_Problem_
The listing below is to be duplicated exactly, with every picture omitted.

_Exercise data_
╔══

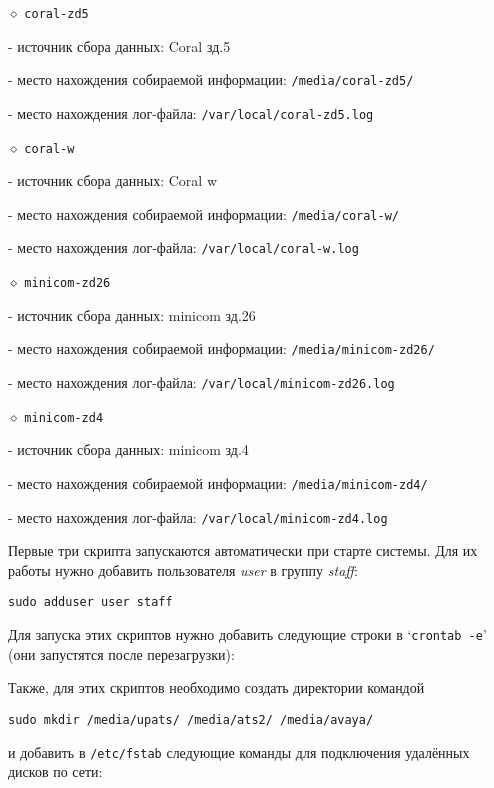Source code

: \noindent $\diamond$ {\tt coral-zd5}
\item{} - источник сбора данных: Coral зд.5
\item{} - место нахождения собираемой информации: {\tt /media/coral-zd5/}
\item{} - место нахождения лог-файла: {\tt /var/local/coral-zd5.log}
\bigskip

\noindent $\diamond$ {\tt coral-w}
\item{} - источник сбора данных: Coral w
\item{} - место нахождения собираемой информации: {\tt /media/coral-w/}
\item{} - место нахождения лог-файла: {\tt /var/local/coral-w.log}
\bigskip

\noindent $\diamond$ {\tt minicom-zd26}
\item{} - источник сбора данных: minicom зд.26
\item{} - место нахождения собираемой информации: {\tt /media/minicom-zd26/}
\item{} - место нахождения лог-файла: {\tt /var/local/minicom-zd26.log}
\bigskip

\noindent $\diamond$ {\tt minicom-zd4}
\item{} - источник сбора данных: minicom зд.4
\item{} - место нахождения собираемой информации: {\tt /media/minicom-zd4/}
\item{} - место нахождения лог-файла: {\tt /var/local/minicom-zd4.log}
\bigskip

\noindent
Первые три скрипта запускаются автоматически при старте системы.
Для их работы нужно добавить пользователя {\sl user\/} в
группу {\sl staff\/}: \hfil\break
\centerline{\tt sudo adduser user staff}
\medskip

\noindent
Для запуска этих скриптов нужно добавить следующие строки в `{\tt crontab -e}'
(они запустятся после перезагрузки): \hfil\break
{} \hfil\break
{} \hfil\break
{} \par
\medskip

\noindent
Также, для этих скриптов необходимо создать директории командой \hfil\break
\centerline{\tt sudo mkdir /media/upats/ /media/ats2/ /media/avaya/}
и добавить в {\tt /etc/fstab} следующие команды для подключения удалённых дисков
по сети: \par
{} \hfil\break
{} \hfil\break
{}\par
\medskip

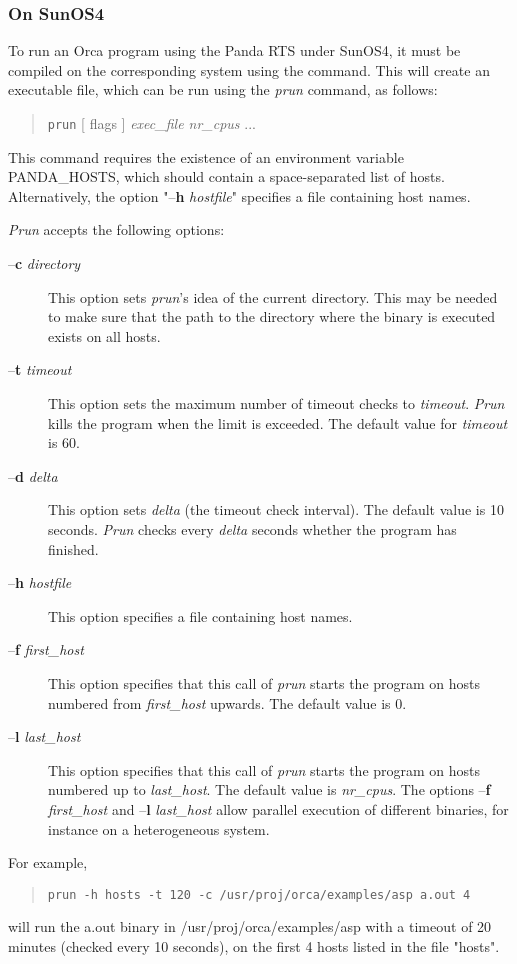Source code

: \documentclass[10pt]{article}
\begin{document}
\subsubsection{On SunOS4}

To run an Orca program using the Panda RTS under SunOS4, it
must be compiled on the corresponding system using the
{}
{}
command.
This will create an executable file, which can be run using the
{\em prun} command, as follows:
\begin{quote}
\verb+prun+ [ flags ] {\em exec\_file nr\_cpus} ...
\end{quote}
This command requires the existence of an environment variable PANDA\_HOSTS,
which should contain a space-separated list of hosts.
Alternatively, the option "--{\bf h} {\em hostfile}"
specifies a file containing host names.

{\em Prun} accepts the following options:
\begin{description}
\item[--{\bf c} {\em directory}]
This option sets {\em prun}'s idea of the current directory.
This may be needed to make sure that the path to the directory where the
binary is executed exists on all hosts.
\item[--{\bf t} {\em timeout}]
This option sets the maximum number of timeout checks to {\em timeout}.
{\em Prun} kills the program when the limit is exceeded.
The default value for {\em timeout} is 60.
\item[--{\bf d} {\em delta}]
This option sets {\em delta} (the timeout check interval). 
The default value is 10 seconds.
{\em Prun}
checks every {\em delta} seconds whether the program has finished.
\item[--{\bf h} {\em hostfile}]
This option specifies a file containing host names.
\item[--{\bf f} {\em first\_host}]
This option specifies that this call of {\em prun} starts the program on hosts
numbered from {\em first\_host} upwards. The default value is 0.
\item[--{\bf l} {\em last\_host}]
This option specifies that this call of {\em prun} starts the program on hosts
numbered up to {\em last\_host}. The default value is {\em nr\_cpus}. The options
--{\bf f} {\em first\_host} and --{\bf l} {\em last\_host} 
allow parallel execution of
different binaries, for instance on a heterogeneous system.
\end{description}
For example,
\begin{quote}
\begin{verbatim}
prun -h hosts -t 120 -c /usr/proj/orca/examples/asp a.out 4
\end{verbatim}
\end{quote}
will run the a.out binary in /usr/proj/orca/examples/asp with a timeout
of 20 minutes (checked every 10 seconds), on the first 4 hosts listed in
the file "hosts".
\end{document}
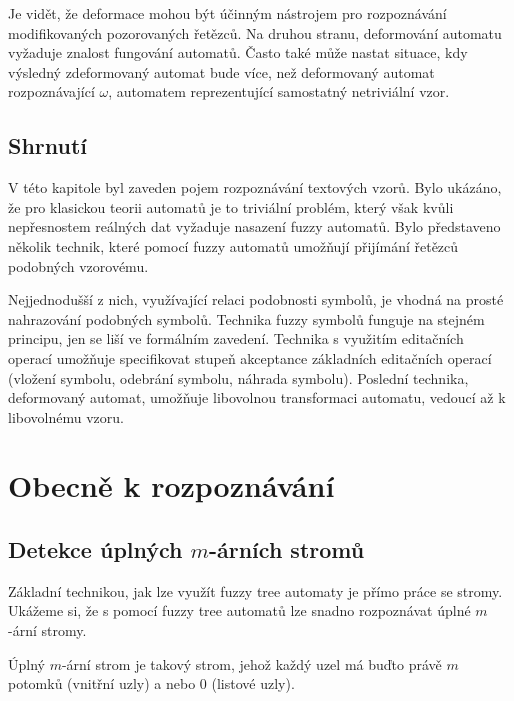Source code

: \documentclass[a4paper,10pt]{article}
\begin{document}
Je vidět, že deformace mohou být účinným nástrojem pro rozpoznávání modifikovaných pozorovaných řetězců. Na druhou stranu, deformování automatu vyžaduje znalost fungování automatů. Často také může nastat situace, kdy výsledný zdeformovaný automat bude více, než deformovaný automat rozpoznávající $\omega$, automatem reprezentující samostatný netriviální vzor.

\subsection{Shrnutí}
V této kapitole byl zaveden pojem rozpoznávání textových vzorů. Bylo ukázáno, že pro klasickou teorii automatů je to triviální problém, který však kvůli nepřesnostem reálných dat vyžaduje nasazení fuzzy automatů. Bylo představeno několik technik, které pomocí fuzzy automatů umožňují přijímání řetězců podobných vzorovému. 

Nejjednodušší z nich, využívající relaci podobnosti symbolů, je vhodná na prosté nahrazování podobných symbolů. Technika fuzzy symbolů funguje na stejném principu, jen se liší ve formálním zavedení. Technika s využitím editačních operací umožňuje specifikovat stupeň akceptance základních editačních operací (vložení symbolu, odebrání symbolu, náhrada symbolu). Poslední technika, deformovaný automat, umožňuje libovolnou transformaci automatu, vedoucí až k libovolnému vzoru.

\section{Obecně k rozpoznávání}

\subsection{Detekce úplných $m$-árních stromů}
Základní technikou, jak lze využít fuzzy tree automaty je přímo práce se stromy. Ukážeme si, že s pomocí fuzzy tree automatů lze snadno rozpoznávat úplné $m$-ární stromy. 

\begin{definition}
 Úplný $m$-ární strom je takový strom, jehož každý uzel má buďto právě $m$ potomků (vnitřní uzly) a nebo $0$ (listové uzly).
\end{definition}
\end{document}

╚══

_Output for this task_
Source code

: \noindent $\diamond$ {\tt coral-zd5}
\item{} - источник сбора данных: Coral зд.5
\item{} - место нахождения собираемой информации: {\tt /media/coral-zd5/}
\item{} - место нахождения лог-файла: {\tt /var/local/coral-zd5.log}
\bigskip

\noindent $\diamond$ {\tt coral-w}
\item{} - источник сбора данных: Coral w
\item{} - место нахождения собираемой информации: {\tt /media/coral-w/}
\item{} - место нахождения лог-файла: {\tt /var/local/coral-w.log}
\bigskip

\noindent $\diamond$ {\tt minicom-zd26}
\item{} - источник сбора данных: minicom зд.26
\item{} - место нахождения собираемой информации: {\tt /media/minicom-zd26/}
\item{} - место нахождения лог-файла: {\tt /var/local/minicom-zd26.log}
\bigskip

\noindent $\diamond$ {\tt minicom-zd4}
\item{} - источник сбора данных: minicom зд.4
\item{} - место нахождения собираемой информации: {\tt /media/minicom-zd4/}
\item{} - место нахождения лог-файла: {\tt /var/local/minicom-zd4.log}
\bigskip

\noindent
Первые три скрипта запускаются автоматически при старте системы.
Для их работы нужно добавить пользователя {\sl user\/} в
группу {\sl staff\/}: \hfil\break
\centerline{\tt sudo adduser user staff}
\medskip

\noindent
Для запуска этих скриптов нужно добавить следующие строки в `{\tt crontab -e}'
(они запустятся после перезагрузки): \hfil\break
{} \hfil\break
{} \hfil\break
{} \par
\medskip

\noindent
Также, для этих скриптов необходимо создать директории командой \hfil\break
\centerline{\tt sudo mkdir /media/upats/ /media/ats2/ /media/avaya/}
и добавить в {\tt /etc/fstab} следующие команды для подключения удалённых дисков
по сети: \par
{} \hfil\break
{} \hfil\break
{}\par
\medskip

Source code

: \documentclass[10pt]{article}
\begin{document}
\subsubsection{On SunOS4}

To run an Orca program using the Panda RTS under SunOS4, it
must be compiled on the corresponding system using the
{}
{}
command.
This will create an executable file, which can be run using the
{\em prun} command, as follows:
\begin{quote}
\verb+prun+ [ flags ] {\em exec\_file nr\_cpus} ...
\end{quote}
This command requires the existence of an environment variable PANDA\_HOSTS,
which should contain a space-separated list of hosts.
Alternatively, the option "--{\bf h} {\em hostfile}"
specifies a file containing host names.

{\em Prun} accepts the following options:
\begin{description}
\item[--{\bf c} {\em directory}]
This option sets {\em prun}'s idea of the current directory.
This may be needed to make sure that the path to the directory where the
binary is executed exists on all hosts.
\item[--{\bf t} {\em timeout}]
This option sets the maximum number of timeout checks to {\em timeout}.
{\em Prun} kills the program when the limit is exceeded.
The default value for {\em timeout} is 60.
\item[--{\bf d} {\em delta}]
This option sets {\em delta} (the timeout check interval). 
The default value is 10 seconds.
{\em Prun}
checks every {\em delta} seconds whether the program has finished.
\item[--{\bf h} {\em hostfile}]
This option specifies a file containing host names.
\item[--{\bf f} {\em first\_host}]
This option specifies that this call of {\em prun} starts the program on hosts
numbered from {\em first\_host} upwards. The default value is 0.
\item[--{\bf l} {\em last\_host}]
This option specifies that this call of {\em prun} starts the program on hosts
numbered up to {\em last\_host}. The default value is {\em nr\_cpus}. The options
--{\bf f} {\em first\_host} and --{\bf l} {\em last\_host} 
allow parallel execution of
different binaries, for instance on a heterogeneous system.
\end{description}
For example,
\begin{quote}
\begin{verbatim}
prun -h hosts -t 120 -c /usr/proj/orca/examples/asp a.out 4
\end{verbatim}
\end{quote}
will run the a.out binary in /usr/proj/orca/examples/asp with a timeout
of 20 minutes (checked every 10 seconds), on the first 4 hosts listed in
the file "hosts".
\end{document}
Source code

: \documentclass[a4paper,10pt]{article}
\begin{document}
Je vidět, že deformace mohou být účinným nástrojem pro rozpoznávání modifikovaných pozorovaných řetězců. Na druhou stranu, deformování automatu vyžaduje znalost fungování automatů. Často také může nastat situace, kdy výsledný zdeformovaný automat bude více, než deformovaný automat rozpoznávající $\omega$, automatem reprezentující samostatný netriviální vzor.

\subsection{Shrnutí}
V této kapitole byl zaveden pojem rozpoznávání textových vzorů. Bylo ukázáno, že pro klasickou teorii automatů je to triviální problém, který však kvůli nepřesnostem reálných dat vyžaduje nasazení fuzzy automatů. Bylo představeno několik technik, které pomocí fuzzy automatů umožňují přijímání řetězců podobných vzorovému. 

Nejjednodušší z nich, využívající relaci podobnosti symbolů, je vhodná na prosté nahrazování podobných symbolů. Technika fuzzy symbolů funguje na stejném principu, jen se liší ve formálním zavedení. Technika s využitím editačních operací umožňuje specifikovat stupeň akceptance základních editačních operací (vložení symbolu, odebrání symbolu, náhrada symbolu). Poslední technika, deformovaný automat, umožňuje libovolnou transformaci automatu, vedoucí až k libovolnému vzoru.

\section{Obecně k rozpoznávání}

\subsection{Detekce úplných $m$-árních stromů}
Základní technikou, jak lze využít fuzzy tree automaty je přímo práce se stromy. Ukážeme si, že s pomocí fuzzy tree automatů lze snadno rozpoznávat úplné $m$-ární stromy. 

\begin{definition}
 Úplný $m$-ární strom je takový strom, jehož každý uzel má buďto právě $m$ potomků (vnitřní uzly) a nebo $0$ (listové uzly).
\end{definition}
\end{document}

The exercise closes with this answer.